*Directions*
Within the entries below, how many lines carry the word "empty"? State the number and stop.
(Extracted material Opens)
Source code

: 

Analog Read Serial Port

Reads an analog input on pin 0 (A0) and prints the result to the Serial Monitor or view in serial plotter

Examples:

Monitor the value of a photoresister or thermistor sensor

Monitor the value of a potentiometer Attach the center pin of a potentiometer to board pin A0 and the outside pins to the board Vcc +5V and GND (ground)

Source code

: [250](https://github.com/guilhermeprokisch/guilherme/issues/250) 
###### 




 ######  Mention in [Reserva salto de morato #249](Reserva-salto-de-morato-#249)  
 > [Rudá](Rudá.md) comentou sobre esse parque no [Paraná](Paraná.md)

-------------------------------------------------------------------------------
(Extracted material Closes)
(Extracted material Opens)
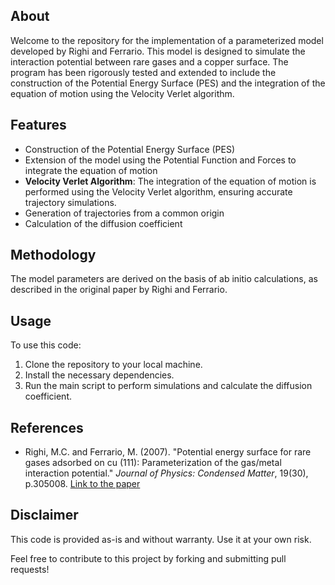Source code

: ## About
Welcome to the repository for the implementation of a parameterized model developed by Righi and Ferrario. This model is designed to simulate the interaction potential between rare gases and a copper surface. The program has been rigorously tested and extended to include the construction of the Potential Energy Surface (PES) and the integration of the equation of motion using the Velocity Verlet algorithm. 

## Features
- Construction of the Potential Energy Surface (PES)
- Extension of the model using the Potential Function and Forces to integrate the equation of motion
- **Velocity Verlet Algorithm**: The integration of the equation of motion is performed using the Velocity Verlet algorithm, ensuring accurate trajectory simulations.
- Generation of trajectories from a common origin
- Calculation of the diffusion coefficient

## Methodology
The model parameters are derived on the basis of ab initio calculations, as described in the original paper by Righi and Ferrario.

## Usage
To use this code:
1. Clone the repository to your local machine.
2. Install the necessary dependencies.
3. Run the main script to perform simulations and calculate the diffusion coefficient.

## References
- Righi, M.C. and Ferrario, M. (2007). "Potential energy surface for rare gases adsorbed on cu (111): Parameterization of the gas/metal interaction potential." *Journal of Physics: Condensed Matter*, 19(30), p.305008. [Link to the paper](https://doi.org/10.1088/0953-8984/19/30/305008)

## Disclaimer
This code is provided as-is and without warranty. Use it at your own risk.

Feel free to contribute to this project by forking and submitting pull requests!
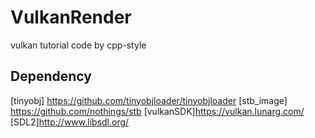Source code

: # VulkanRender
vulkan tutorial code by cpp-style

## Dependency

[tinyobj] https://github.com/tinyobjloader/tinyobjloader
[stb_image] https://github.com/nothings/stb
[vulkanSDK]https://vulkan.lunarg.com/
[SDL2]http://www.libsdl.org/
(Extracted material Closes)
(Extracted material Opens)
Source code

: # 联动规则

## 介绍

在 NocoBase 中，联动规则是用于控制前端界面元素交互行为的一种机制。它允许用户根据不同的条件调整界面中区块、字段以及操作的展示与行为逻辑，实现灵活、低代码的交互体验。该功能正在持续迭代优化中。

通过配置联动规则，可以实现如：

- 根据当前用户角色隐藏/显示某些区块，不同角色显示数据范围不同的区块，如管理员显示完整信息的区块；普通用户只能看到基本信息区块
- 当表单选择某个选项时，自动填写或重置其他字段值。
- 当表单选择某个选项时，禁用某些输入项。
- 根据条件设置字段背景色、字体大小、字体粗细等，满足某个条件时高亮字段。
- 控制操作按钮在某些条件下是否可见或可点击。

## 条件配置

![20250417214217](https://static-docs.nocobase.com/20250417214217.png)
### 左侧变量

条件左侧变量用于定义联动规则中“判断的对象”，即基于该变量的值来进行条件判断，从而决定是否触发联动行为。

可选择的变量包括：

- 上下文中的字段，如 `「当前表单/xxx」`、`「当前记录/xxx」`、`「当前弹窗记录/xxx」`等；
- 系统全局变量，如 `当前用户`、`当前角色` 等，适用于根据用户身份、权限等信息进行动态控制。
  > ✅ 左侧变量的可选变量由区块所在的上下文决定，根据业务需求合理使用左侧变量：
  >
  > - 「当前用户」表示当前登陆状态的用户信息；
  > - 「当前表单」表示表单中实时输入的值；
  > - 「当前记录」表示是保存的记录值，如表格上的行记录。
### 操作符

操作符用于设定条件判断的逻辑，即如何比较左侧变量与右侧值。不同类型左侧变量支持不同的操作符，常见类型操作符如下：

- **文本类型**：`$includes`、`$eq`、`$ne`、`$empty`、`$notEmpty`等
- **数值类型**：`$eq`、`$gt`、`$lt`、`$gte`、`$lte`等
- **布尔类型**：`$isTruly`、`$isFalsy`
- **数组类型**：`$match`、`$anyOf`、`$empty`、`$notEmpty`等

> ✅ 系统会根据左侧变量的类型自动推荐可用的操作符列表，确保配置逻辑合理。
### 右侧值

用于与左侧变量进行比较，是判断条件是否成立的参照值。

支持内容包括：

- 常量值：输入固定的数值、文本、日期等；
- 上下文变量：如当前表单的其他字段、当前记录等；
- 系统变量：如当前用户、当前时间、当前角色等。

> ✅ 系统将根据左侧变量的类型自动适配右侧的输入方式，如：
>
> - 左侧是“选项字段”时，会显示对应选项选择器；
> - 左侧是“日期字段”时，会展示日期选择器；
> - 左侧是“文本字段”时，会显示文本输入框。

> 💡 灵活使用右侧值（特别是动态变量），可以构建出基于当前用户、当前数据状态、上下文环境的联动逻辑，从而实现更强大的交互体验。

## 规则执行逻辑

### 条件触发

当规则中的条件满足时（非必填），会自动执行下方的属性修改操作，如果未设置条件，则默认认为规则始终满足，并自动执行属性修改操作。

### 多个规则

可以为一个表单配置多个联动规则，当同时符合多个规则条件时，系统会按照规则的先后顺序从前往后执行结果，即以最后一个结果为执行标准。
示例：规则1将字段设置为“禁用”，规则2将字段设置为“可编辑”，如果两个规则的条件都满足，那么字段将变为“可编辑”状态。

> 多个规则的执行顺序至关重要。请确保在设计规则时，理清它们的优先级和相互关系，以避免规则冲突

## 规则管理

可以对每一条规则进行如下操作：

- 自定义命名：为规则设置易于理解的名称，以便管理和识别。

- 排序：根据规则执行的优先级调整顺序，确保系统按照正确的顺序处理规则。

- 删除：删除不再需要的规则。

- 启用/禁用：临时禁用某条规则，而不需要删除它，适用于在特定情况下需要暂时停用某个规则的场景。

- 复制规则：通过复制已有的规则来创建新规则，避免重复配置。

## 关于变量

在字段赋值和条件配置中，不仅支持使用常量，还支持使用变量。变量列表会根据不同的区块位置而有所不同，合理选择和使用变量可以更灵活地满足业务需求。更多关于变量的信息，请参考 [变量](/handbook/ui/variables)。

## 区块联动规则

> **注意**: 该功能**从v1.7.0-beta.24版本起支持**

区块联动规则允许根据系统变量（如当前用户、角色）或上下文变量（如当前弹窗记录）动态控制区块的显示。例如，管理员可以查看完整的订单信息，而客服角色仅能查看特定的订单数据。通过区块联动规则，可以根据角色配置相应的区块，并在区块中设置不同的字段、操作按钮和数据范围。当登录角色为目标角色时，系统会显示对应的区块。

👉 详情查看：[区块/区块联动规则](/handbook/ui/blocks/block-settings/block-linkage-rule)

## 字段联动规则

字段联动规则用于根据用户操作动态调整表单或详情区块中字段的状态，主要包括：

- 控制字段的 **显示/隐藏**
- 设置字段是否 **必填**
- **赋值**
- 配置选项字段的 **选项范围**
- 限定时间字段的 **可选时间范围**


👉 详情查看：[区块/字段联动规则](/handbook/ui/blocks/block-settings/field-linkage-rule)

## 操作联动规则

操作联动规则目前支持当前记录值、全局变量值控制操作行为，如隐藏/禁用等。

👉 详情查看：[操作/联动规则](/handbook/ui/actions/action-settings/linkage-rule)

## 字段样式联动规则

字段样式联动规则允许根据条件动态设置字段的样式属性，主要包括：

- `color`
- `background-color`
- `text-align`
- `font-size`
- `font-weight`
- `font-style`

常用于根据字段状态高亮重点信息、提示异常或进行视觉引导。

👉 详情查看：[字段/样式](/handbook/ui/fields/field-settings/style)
(Extracted material Closes)
*Problem solution*
2